» TASK OBJECTIVE: Write out every single entry exactly.

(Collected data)
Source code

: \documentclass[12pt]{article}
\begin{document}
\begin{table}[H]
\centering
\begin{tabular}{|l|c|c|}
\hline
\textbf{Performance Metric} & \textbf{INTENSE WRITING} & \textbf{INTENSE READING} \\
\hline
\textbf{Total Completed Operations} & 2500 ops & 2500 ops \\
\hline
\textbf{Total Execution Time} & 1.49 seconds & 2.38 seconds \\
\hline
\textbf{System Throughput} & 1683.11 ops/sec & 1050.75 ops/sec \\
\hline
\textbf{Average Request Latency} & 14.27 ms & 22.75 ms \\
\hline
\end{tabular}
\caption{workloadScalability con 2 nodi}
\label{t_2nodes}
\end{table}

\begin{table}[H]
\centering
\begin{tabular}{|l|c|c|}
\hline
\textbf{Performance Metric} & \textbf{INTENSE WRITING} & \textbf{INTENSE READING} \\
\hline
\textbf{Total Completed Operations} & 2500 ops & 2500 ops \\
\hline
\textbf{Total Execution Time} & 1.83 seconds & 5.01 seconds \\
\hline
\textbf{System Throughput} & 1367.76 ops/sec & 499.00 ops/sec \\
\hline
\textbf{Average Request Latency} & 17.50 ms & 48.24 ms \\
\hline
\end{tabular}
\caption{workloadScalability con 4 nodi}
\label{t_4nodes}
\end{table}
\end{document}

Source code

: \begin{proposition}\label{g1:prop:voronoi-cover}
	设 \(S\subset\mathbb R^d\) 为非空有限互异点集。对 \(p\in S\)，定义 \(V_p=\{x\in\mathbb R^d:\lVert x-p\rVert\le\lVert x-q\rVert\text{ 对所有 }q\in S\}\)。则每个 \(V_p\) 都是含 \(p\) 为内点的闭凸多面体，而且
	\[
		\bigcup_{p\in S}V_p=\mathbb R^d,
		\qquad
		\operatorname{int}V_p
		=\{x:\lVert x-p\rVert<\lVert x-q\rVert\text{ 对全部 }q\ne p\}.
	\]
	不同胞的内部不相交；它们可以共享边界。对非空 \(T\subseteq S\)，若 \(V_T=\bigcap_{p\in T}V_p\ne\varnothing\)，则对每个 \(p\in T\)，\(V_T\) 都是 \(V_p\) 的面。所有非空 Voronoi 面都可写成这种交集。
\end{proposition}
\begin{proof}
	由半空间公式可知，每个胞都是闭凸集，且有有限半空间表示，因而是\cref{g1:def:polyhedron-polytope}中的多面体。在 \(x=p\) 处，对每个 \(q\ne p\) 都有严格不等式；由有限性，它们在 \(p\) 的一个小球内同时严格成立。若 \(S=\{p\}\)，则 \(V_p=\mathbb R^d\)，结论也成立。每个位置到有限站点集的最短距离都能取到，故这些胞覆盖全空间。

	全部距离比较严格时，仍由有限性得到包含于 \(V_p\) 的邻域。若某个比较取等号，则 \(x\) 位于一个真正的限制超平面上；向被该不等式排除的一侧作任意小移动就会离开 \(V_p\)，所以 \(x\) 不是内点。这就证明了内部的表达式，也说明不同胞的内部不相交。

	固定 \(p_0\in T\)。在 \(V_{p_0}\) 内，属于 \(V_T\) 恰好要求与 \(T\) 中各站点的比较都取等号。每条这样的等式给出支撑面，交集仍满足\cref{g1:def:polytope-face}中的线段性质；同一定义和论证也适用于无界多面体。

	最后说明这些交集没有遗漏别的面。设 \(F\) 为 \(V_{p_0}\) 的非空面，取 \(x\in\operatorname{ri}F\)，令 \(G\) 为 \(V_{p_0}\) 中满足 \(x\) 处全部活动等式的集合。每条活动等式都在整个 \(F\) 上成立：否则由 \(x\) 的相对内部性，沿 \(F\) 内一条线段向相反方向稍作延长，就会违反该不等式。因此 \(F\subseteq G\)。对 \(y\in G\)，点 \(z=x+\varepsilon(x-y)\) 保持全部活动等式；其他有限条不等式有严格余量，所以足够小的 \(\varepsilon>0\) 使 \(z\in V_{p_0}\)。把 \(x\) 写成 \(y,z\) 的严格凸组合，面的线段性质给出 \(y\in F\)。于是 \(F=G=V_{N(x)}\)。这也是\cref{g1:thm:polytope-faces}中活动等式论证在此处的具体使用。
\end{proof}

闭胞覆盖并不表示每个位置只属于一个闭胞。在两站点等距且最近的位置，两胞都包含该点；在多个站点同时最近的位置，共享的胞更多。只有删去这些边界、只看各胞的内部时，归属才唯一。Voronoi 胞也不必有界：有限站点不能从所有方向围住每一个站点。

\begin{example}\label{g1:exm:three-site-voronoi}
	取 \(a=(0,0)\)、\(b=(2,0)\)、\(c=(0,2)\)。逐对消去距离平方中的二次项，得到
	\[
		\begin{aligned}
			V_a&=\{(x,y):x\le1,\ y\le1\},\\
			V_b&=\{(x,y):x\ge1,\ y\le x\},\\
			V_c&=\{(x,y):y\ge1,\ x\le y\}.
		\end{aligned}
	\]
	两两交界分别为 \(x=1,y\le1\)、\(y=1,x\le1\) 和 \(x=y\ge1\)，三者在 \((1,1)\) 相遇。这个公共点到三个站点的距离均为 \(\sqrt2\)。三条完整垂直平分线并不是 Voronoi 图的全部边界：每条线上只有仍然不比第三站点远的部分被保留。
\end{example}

» RESPONSE TO THE EXERCISE:
Source code

: \documentclass[12pt]{article}
\begin{document}
\begin{table}[H]
\centering
\begin{tabular}{|l|c|c|}
\hline
\textbf{Performance Metric} & \textbf{INTENSE WRITING} & \textbf{INTENSE READING} \\
\hline
\textbf{Total Completed Operations} & 2500 ops & 2500 ops \\
\hline
\textbf{Total Execution Time} & 1.49 seconds & 2.38 seconds \\
\hline
\textbf{System Throughput} & 1683.11 ops/sec & 1050.75 ops/sec \\
\hline
\textbf{Average Request Latency} & 14.27 ms & 22.75 ms \\
\hline
\end{tabular}
\caption{workloadScalability con 2 nodi}
\label{t_2nodes}
\end{table}

\begin{table}[H]
\centering
\begin{tabular}{|l|c|c|}
\hline
\textbf{Performance Metric} & \textbf{INTENSE WRITING} & \textbf{INTENSE READING} \\
\hline
\textbf{Total Completed Operations} & 2500 ops & 2500 ops \\
\hline
\textbf{Total Execution Time} & 1.83 seconds & 5.01 seconds \\
\hline
\textbf{System Throughput} & 1367.76 ops/sec & 499.00 ops/sec \\
\hline
\textbf{Average Request Latency} & 17.50 ms & 48.24 ms \\
\hline
\end{tabular}
\caption{workloadScalability con 4 nodi}
\label{t_4nodes}
\end{table}
\end{document}

Source code

: \begin{proposition}\label{g1:prop:voronoi-cover}
	设 \(S\subset\mathbb R^d\) 为非空有限互异点集。对 \(p\in S\)，定义 \(V_p=\{x\in\mathbb R^d:\lVert x-p\rVert\le\lVert x-q\rVert\text{ 对所有 }q\in S\}\)。则每个 \(V_p\) 都是含 \(p\) 为内点的闭凸多面体，而且
	\[
		\bigcup_{p\in S}V_p=\mathbb R^d,
		\qquad
		\operatorname{int}V_p
		=\{x:\lVert x-p\rVert<\lVert x-q\rVert\text{ 对全部 }q\ne p\}.
	\]
	不同胞的内部不相交；它们可以共享边界。对非空 \(T\subseteq S\)，若 \(V_T=\bigcap_{p\in T}V_p\ne\varnothing\)，则对每个 \(p\in T\)，\(V_T\) 都是 \(V_p\) 的面。所有非空 Voronoi 面都可写成这种交集。
\end{proposition}
\begin{proof}
	由半空间公式可知，每个胞都是闭凸集，且有有限半空间表示，因而是\cref{g1:def:polyhedron-polytope}中的多面体。在 \(x=p\) 处，对每个 \(q\ne p\) 都有严格不等式；由有限性，它们在 \(p\) 的一个小球内同时严格成立。若 \(S=\{p\}\)，则 \(V_p=\mathbb R^d\)，结论也成立。每个位置到有限站点集的最短距离都能取到，故这些胞覆盖全空间。

	全部距离比较严格时，仍由有限性得到包含于 \(V_p\) 的邻域。若某个比较取等号，则 \(x\) 位于一个真正的限制超平面上；向被该不等式排除的一侧作任意小移动就会离开 \(V_p\)，所以 \(x\) 不是内点。这就证明了内部的表达式，也说明不同胞的内部不相交。

	固定 \(p_0\in T\)。在 \(V_{p_0}\) 内，属于 \(V_T\) 恰好要求与 \(T\) 中各站点的比较都取等号。每条这样的等式给出支撑面，交集仍满足\cref{g1:def:polytope-face}中的线段性质；同一定义和论证也适用于无界多面体。

	最后说明这些交集没有遗漏别的面。设 \(F\) 为 \(V_{p_0}\) 的非空面，取 \(x\in\operatorname{ri}F\)，令 \(G\) 为 \(V_{p_0}\) 中满足 \(x\) 处全部活动等式的集合。每条活动等式都在整个 \(F\) 上成立：否则由 \(x\) 的相对内部性，沿 \(F\) 内一条线段向相反方向稍作延长，就会违反该不等式。因此 \(F\subseteq G\)。对 \(y\in G\)，点 \(z=x+\varepsilon(x-y)\) 保持全部活动等式；其他有限条不等式有严格余量，所以足够小的 \(\varepsilon>0\) 使 \(z\in V_{p_0}\)。把 \(x\) 写成 \(y,z\) 的严格凸组合，面的线段性质给出 \(y\in F\)。于是 \(F=G=V_{N(x)}\)。这也是\cref{g1:thm:polytope-faces}中活动等式论证在此处的具体使用。
\end{proof}

闭胞覆盖并不表示每个位置只属于一个闭胞。在两站点等距且最近的位置，两胞都包含该点；在多个站点同时最近的位置，共享的胞更多。只有删去这些边界、只看各胞的内部时，归属才唯一。Voronoi 胞也不必有界：有限站点不能从所有方向围住每一个站点。

\begin{example}\label{g1:exm:three-site-voronoi}
	取 \(a=(0,0)\)、\(b=(2,0)\)、\(c=(0,2)\)。逐对消去距离平方中的二次项，得到
	\[
		\begin{aligned}
			V_a&=\{(x,y):x\le1,\ y\le1\},\\
			V_b&=\{(x,y):x\ge1,\ y\le x\},\\
			V_c&=\{(x,y):y\ge1,\ x\le y\}.
		\end{aligned}
	\]
	两两交界分别为 \(x=1,y\le1\)、\(y=1,x\le1\) 和 \(x=y\ge1\)，三者在 \((1,1)\) 相遇。这个公共点到三个站点的距离均为 \(\sqrt2\)。三条完整垂直平分线并不是 Voronoi 图的全部边界：每条线上只有仍然不比第三站点远的部分被保留。
\end{example}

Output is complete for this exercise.